----- Dataset content -----
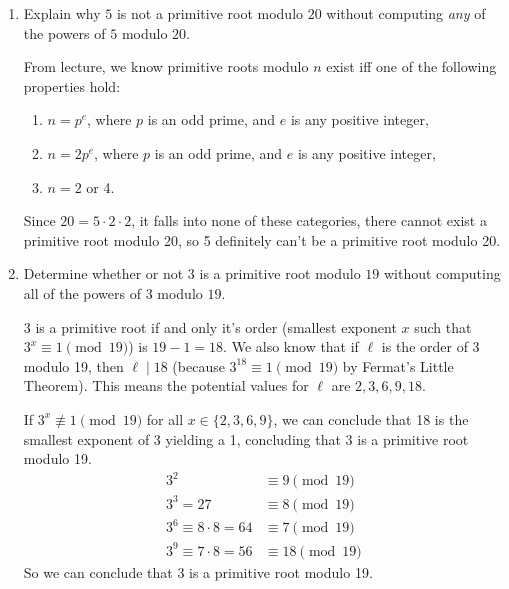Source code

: \documentclass[11pt]{article}
\begin{document}
\begin{enumerate}
\item Explain why $5$ is not a primitive root modulo $20$ without computing \emph{any} of the powers of $5$ modulo $20$. 

  From lecture, we know primitive roots modulo \(n\) exist iff one of the following properties hold:
  \begin{enumerate}[label=(\arabic*)]
    \item \(n = p^e\), where \(p\) is an odd prime, and \(e\) is any positive integer,
    \item \(n = 2p^e\), where \(p\) is an odd prime, and \(e\) is any positive integer,
    \item \(n = 2\) or 4.
  \end{enumerate}

  Since \(20 = 5 \cdot 2 \cdot 2\), it falls into none of these categories, there cannot exist a primitive root modulo 20, so 5 definitely can't be a primitive root modulo 20.

\item Determine whether or not $3$ is a primitive root modulo $19$ without computing all of the powers of $3$ modulo $19$. 

  3 is a primitive root if and only it's order (smallest exponent \(x\) such that \(3^x \equiv 1 \pmod{19}\)) is \(19-1 = 18\).  We also know that if \(\ell\) is the order of 3 modulo 19, then \(\ell \mid 18\) (because \(3^{18} \equiv 1 \pmod{19}\) by Fermat's Little Theorem).  This means the potential values for \(\ell\) are \(2,3,6,9,18\). 

  If \(3^x \not\equiv 1 \pmod{19}\) for all \(x \in \{2,3,6,9\}\), we can conclude that 18 is the smallest exponent of 3 yielding a 1, concluding that 3 is a primitive root modulo 19.
  \begin{align*}
    3^2 &\equiv 9 \pmod{19} \\
    3^3 = 27 &\equiv 8 \pmod{19} \\
    3^6 \equiv 8 \cdot 8 = 64 &\equiv 7 \pmod{19} \\
    3^9 \equiv 7 \cdot 8 = 56 &\equiv 18 \pmod{19}
  \end{align*}
  So we can conclude that 3 is a primitive root modulo 19.
\end{enumerate}
\end{document}
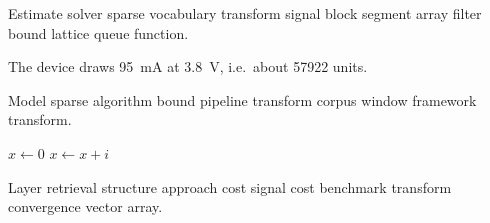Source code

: \documentclass[twocolumn]{report}
\theoremstyle{definition}
\theoremstyle{remark}
\begin{document}
Estimate solver sparse vocabulary transform signal block segment array filter bound lattice queue function.

The device draws \SI{95}{\milli\ampere} at \SI{3.8}{\volt}, i.e.\ about \num{57922} units.

Model sparse algorithm bound pipeline transform corpus window framework transform.

\begin{algorithm}
\caption{Framework bound retrieval}
\begin{algorithmic}
\State $x \gets 0$
\State $x \gets x + i$
\EndFor
\end{algorithmic}
\end{algorithm}

Layer retrieval structure approach cost signal cost benchmark transform convergence vector array.
\end{document}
-----
- Task objective
Only a number is wanted. Count the lines of the data that contain "item".

- Your solution
5